Мэгги пожала плечами.
– Тогда не нужно было протестовать.
– Позвольте перефразировать, – сказал Гринлиф. – Получается, мистер Борн процитировал текст, не вошедший в Библию, и вы утверждаете, что этот факт доказывает его религиозную мотивацию?
– Да, – сказал я. – Именно так.
– Тогда какую же религию исповедует Шэй? – спросил Гринлиф.
– Он обходится без ярлыков.
– Вы уже отметили, что он не практикующий католик. Кто же он? Практикующий иудей?
– Нет.
– Мусульманин?
– Нет.
– Буддист?
– Нет.
– Мистер Борн вообще практикует хоть какую-то организованную религию, название которой может быть знакомо суду?
Я замешкался с ответом.
– Он практикует религию, которая должным образом не организована.
– Какую же? Борнизм?
– Протестую! – вмешалась Мэгги. – Если сам Шэй не может подобрать название, зачем это делать нам?
– Принимается, – отозвался судья Хейг.
– Позвольте подвести промежуточный итог, – попросил Гринлиф. – Шэй Борн практикует религию без названия и цитирует Евангелие, которое не входит в Библию… И тем не менее его желание пожертвовать сердце основывается на религиозной концепции спасения души? Вам самому, отче, все это не кажется лишь удобным предлогом?
Он отвернулся, словно даже не рассчитывал на мой ответ, но я не позволил ему отделаться так легко.

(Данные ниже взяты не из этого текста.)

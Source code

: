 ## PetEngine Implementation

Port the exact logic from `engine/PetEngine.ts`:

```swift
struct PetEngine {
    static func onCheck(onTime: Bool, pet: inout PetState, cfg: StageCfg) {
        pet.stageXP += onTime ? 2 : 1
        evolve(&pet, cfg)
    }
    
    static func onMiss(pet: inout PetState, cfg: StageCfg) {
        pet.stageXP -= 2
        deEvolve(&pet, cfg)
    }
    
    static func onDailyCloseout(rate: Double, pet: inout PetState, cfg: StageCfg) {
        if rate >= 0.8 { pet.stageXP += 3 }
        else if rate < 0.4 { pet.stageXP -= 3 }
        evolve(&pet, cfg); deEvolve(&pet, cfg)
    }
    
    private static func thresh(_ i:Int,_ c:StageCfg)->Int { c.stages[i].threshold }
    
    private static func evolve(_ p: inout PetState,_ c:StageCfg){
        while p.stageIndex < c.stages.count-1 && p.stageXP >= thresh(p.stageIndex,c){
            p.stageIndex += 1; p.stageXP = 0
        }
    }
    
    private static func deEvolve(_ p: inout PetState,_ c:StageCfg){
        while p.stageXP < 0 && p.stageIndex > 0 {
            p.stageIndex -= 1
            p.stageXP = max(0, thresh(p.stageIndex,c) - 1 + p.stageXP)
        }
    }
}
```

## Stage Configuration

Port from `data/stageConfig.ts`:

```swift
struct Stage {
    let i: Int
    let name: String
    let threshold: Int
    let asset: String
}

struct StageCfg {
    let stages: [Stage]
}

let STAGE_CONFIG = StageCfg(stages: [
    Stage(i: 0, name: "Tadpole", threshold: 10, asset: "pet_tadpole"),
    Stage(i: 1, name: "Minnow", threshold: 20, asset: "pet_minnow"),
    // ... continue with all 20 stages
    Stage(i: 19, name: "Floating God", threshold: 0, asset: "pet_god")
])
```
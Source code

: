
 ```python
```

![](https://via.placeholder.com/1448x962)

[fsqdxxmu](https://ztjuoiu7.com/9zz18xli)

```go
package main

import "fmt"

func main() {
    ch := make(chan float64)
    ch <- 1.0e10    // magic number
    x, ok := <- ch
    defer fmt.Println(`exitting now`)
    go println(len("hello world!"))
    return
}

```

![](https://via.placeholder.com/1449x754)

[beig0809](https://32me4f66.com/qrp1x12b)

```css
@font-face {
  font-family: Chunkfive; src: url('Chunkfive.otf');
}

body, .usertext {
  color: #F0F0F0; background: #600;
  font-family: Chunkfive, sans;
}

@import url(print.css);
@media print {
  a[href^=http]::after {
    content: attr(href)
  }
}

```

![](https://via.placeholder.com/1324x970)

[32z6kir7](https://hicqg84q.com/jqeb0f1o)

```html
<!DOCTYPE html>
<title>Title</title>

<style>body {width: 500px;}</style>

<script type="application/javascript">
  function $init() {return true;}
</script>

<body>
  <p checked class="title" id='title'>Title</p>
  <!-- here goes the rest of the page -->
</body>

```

– Мистер Гринлиф, – сказал я, – человек переживает множество вещей, к которым невозможно подобрать название.
– Прошу прощения?
– Рождение ребенка. Смерть родителя. Любовь. Слова подобны сетям; мы надеемся накрыть ими свои чувства и мысли, но понимаем, что столько радости, горя и изумления они попросту не выдержат. Обретение Господа – это один из таких опытов. Если с вами это случилось, вы твердо знаете, что это. Но попытайтесь объяснить это кому-либо другому – и язык вам не поможет, – продолжал я. – Да, это похоже на уловку. Да, он единственный приверженец своей религии. И да, религия его безымянна. Но… я верю ему. – Я посмотрел на Шэя и дождался, пока и он поднимет взгляд на меня. – Я верю.
Джун
Когда Клэр не спала – а случалось это все реже и реже, – мы не говорили о сердце, которое она может получить, и о том, согласна ли она его принять. Она его не хотела, я его боялась. Вместо этого мы говорили о всякой ерунде: кого выгнали из ее любимого реалити-шоу, как на самом деле работает Интернет, не забыла ли я напомнить миссис Уоллоуби, чтобы та кормила Дадли дважды в сутки, а не трижды, потому как он сел на диету. Когда Клэр засыпала, я брала ее за руку и описывала будущее, о котором мечтала. Рассказывала, как мы поедем на Бали и проживем целый месяц в домике, повисшем прямо над океаном. Как я научусь кататься босиком на водных лыжах, а она будет вести лодку, но мы, конечно, будем меняться местами. Как мы взберемся на вершину горы Катадин, проколем по две дырки в ушах и научимся готовить шоколад без всяких полуфабрикатов. Я представляла, как она плывет, оторвавшись от песчаного дна беспамятства, взрезает поверхность воды и идет прямо по волнам к берегу, где ее ожидаю я.